When the 'fine city' of Vancouver wanted, but didn't get, a baseball team
City had dream of seeing a ball team anchor its new stadium, but it didn't become a reality
The West wanted in.
Forty years ago, movers and shakers from Vancouver wanted to see a Major League Baseball team in their city.
And that's why they had travelled across the country to meet with MLB executives in Montreal on July 12, 1982.
The baseball bigwigs were in town for the all-star game — the first outside of the United States — that was being held the following day.
The Vancouver delegation was making the case that their city was ready for their own team. A new stadium, BC Place, was being built and could serve as a home for that hypothetical team to play.
"It's very important for the stadium to have baseball in as its major tenant," said Vancouver Mayor Mike Harcourt, when speaking with reporters.
"That gives you about 80 or 90 dates out of the 250 you need for the stadium to be viable."
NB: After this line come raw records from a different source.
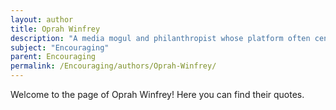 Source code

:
 ```yaml
---
layout: author
title: Oprah Winfrey
description: "A media mogul and philanthropist whose platform often centers around encouraging individuals through personal stories and self-improvement advice."
subject: "Encouraging"
parent: Encouraging
permalink: /Encouraging/authors/Oprah-Winfrey/
---
```


Welcome to the page of Oprah Winfrey! Here you can find their quotes.
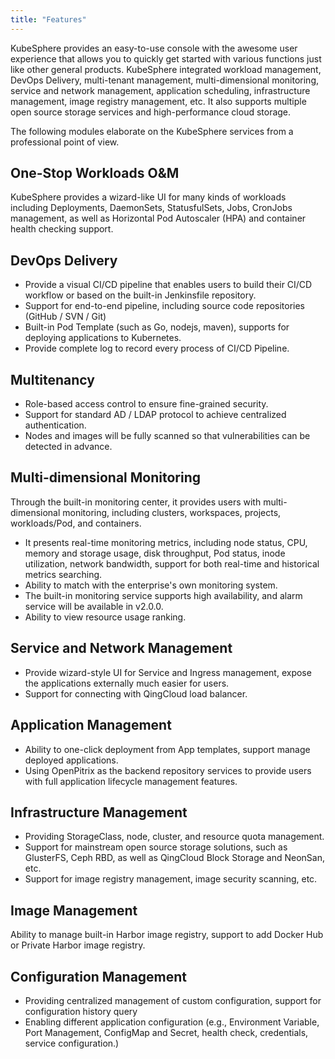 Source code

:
 ```yaml
---
title: "Features"
---
```


KubeSphere provides an easy-to-use console with the awesome user experience that allows you to quickly get started with various functions just like other general products. KubeSphere integrated workload management, DevOps Delivery, multi-tenant management, multi-dimensional monitoring, service and network management, application scheduling, infrastructure management, image registry management, etc. It also supports multiple open source storage services and high-performance cloud storage.

The following modules elaborate on the KubeSphere services from a professional point of view.

## One-Stop Workloads O&M

KubeSphere provides a wizard-like UI for many kinds of workloads including Deployments, DaemonSets, StatusfulSets, Jobs, CronJobs management, as well as Horizontal Pod Autoscaler (HPA) and container health checking support.

## DevOps Delivery

- Provide a visual CI/CD pipeline that enables users to build their CI/CD workflow or based on the built-in Jenkinsfile repository. 
- Support for end-to-end pipeline, including source code repositories (GitHub / SVN / Git)
- Built-in Pod Template (such as Go, nodejs, maven), supports for deploying applications to Kubernetes.
- Provide complete log to record every process of CI/CD Pipeline.


## Multitenancy

- Role-based access control to ensure fine-grained security.
- Support for standard AD / LDAP protocol to achieve centralized authentication. 
- Nodes and images will be fully scanned so that vulnerabilities can be detected in advance. 

## Multi-dimensional Monitoring 

Through the built-in monitoring center, it provides users with multi-dimensional monitoring, including clusters, workspaces, projects, workloads/Pod, and containers.  

- It presents real-time monitoring metrics, including node status, CPU, memory and storage usage, disk throughput, Pod status, inode utilization, network bandwidth, support for both real-time and historical metrics searching.
- Ability to match with the enterprise's own monitoring system.
- The built-in monitoring service supports high availability, and alarm service will be available in v2.0.0. 
- Ability to view resource usage ranking.

## Service and Network Management 

- Provide wizard-style UI for Service and Ingress management, expose the applications externally much easier for users. 
- Support for connecting with QingCloud load balancer.

## Application Management 

- Ability to one-click deployment from App templates, support manage deployed applications.
- Using OpenPitrix as the backend repository services to provide users with full application lifecycle management features.


## Infrastructure Management  

- Providing StorageClass, node, cluster, and resource quota management. 
- Support for mainstream open source storage solutions, such as GlusterFS, Ceph RBD, as well as QingCloud Block Storage and NeonSan, etc.
- Support for image registry management, image security scanning, etc.

## Image Management 

Ability to manage built-in Harbor image registry, support to add Docker Hub or Private Harbor image registry.

## Configuration Management 

- Providing centralized management of custom configuration, support for configuration history query
- Enabling different application configuration (e.g., Environment Variable, Port Management, ConfigMap and Secret, health check, credentials, service configuration.)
City 'capable' of supporting MLB ...
Lee MacPhail, the president of the American League, had good things to say about Vancouver, but not about the city's prognosis for a future team.
"Obviously, Vancouver is a fine city," he told reporters. "It's a beautiful city ... I'm sure it's capable of supporting Major League Baseball."
He also said no expansion plans were on the horizon.
"As to expansion, it's really hard to say when that will come about," said MacPhail.
National League President Charles "Chub" Feeney declined to comment on the idea of having a team in B.C.
... but expansion 'not likely'
As the CBC's Don Macpherson pointed out, there were lots of other places that wanted to have a baseball team as well — big American cities with more clout than Vancouver, including Denver, New Orleans and Washington.
"Until they do, there's not likely to be a third Canadian city in the major leagues," Macpherson told viewers on The National.
Macpherson was right: Vancouver was not getting a team.
Denver would get a MLB franchise in the 1990s, and baseball would return to the U.S. capital a decade after that — when the Montreal Expos were moved there and turned into the Washington Nationals.